Haiti INTEREST GROUPS
During the post-Duvalier period, other developments in
the
media, party organization, labor unions, and professional
associations took place. Understanding these changes is
essential
to understanding Haiti's political environment.
The Tonton Makout Network
The Duvalier dynasty held power longer than any other
regime
in Haitian history. The duration of the dynasty enabled
the
thorough entrenchment of Duvalierist institutions and the
development of a patronage system. One of the more
important of
these institutions was the VSN. After the VSN's
dissolution,
former tonton makout leaders remained at large, and
some
were politically active throughout the post-Duvalier
period. The
old makout networks also continued to function
within the
army. As of 1989, they were the main obstacle to free,
fair, and
popular elections in Haiti, and thet were the most
significant
threat to domestic security
(see Public Order
, ch. 10).
Through the VSN, the Duvalier regime had politicized
rural
Haiti.

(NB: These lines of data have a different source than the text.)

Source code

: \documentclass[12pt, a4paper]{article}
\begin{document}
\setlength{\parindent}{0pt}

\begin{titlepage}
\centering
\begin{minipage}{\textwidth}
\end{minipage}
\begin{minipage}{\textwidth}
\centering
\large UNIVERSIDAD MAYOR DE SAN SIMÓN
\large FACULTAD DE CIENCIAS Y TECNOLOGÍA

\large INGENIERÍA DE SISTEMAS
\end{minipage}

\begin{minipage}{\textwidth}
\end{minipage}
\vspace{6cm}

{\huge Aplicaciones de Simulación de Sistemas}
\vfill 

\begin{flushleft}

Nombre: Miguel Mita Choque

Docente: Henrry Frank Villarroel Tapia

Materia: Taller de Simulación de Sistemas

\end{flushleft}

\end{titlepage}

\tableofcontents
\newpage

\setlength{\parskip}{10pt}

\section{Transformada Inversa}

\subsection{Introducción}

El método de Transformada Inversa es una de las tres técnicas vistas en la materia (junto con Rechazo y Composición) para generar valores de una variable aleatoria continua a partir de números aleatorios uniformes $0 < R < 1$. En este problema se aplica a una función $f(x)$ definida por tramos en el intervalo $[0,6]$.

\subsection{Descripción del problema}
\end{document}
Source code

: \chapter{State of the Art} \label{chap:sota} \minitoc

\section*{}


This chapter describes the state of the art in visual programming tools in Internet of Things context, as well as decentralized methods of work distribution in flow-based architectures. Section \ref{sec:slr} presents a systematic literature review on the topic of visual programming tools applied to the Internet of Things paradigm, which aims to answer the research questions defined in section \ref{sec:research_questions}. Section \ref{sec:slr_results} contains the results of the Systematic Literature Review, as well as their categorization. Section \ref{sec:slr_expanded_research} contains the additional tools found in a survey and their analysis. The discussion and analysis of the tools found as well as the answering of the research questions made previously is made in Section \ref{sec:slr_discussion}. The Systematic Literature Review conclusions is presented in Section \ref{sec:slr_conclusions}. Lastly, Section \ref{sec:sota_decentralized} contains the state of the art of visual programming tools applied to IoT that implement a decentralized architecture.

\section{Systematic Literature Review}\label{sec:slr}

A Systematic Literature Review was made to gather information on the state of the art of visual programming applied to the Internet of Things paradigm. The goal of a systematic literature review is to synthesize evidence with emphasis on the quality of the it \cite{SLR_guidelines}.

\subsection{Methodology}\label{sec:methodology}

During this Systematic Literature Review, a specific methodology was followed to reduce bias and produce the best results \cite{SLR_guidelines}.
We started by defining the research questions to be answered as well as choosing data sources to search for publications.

The VSN had expanded the president's influence to
remote
areas, and it had incorporated rural Haiti into a
political
system once limited almost exclusively to Port-au-Prince.
The VSN
had assured political control of the hinterlands, but it
had
given peasants no new voice in the political process. It
had
created a rural awareness of Port-au-Prince and events
there,
however, a consciousness of the national political system,
and
new political aspirations. The VSN had engendered a
generalized
disrespect for political institutions, and it had
heightened
expectations of profit from the political system.